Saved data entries
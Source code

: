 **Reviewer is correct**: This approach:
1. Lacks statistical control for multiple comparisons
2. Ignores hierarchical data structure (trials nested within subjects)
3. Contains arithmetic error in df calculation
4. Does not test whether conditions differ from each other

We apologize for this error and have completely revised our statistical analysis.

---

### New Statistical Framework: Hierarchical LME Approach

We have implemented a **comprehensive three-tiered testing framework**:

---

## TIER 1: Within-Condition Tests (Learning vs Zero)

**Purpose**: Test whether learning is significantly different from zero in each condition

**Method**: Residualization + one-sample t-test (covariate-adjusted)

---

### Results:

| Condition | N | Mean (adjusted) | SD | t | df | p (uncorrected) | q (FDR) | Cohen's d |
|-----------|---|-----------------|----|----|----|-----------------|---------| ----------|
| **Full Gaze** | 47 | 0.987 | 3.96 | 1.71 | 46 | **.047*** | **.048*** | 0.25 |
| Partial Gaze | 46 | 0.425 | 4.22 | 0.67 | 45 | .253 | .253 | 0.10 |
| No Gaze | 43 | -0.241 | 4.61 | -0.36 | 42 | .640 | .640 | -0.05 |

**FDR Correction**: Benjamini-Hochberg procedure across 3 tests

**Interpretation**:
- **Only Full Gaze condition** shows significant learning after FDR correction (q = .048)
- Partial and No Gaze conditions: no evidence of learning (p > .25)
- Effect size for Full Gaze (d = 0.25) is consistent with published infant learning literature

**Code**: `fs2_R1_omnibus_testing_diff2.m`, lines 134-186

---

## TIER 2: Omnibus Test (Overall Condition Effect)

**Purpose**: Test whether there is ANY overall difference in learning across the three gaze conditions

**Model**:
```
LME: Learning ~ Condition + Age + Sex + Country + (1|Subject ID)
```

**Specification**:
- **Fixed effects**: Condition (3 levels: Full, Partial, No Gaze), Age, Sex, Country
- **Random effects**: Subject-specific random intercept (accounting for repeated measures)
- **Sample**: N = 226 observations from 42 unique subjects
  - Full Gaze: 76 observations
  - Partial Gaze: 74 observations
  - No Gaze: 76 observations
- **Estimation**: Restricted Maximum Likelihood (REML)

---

◆ Work instructions
Reproduce every line in the data that has the word "effects" in it.

◆ Solution to the problem
- **Fixed effects**: Condition (3 levels: Full, Partial, No Gaze), Age, Sex, Country
- **Random effects**: Subject-specific random intercept (accounting for repeated measures)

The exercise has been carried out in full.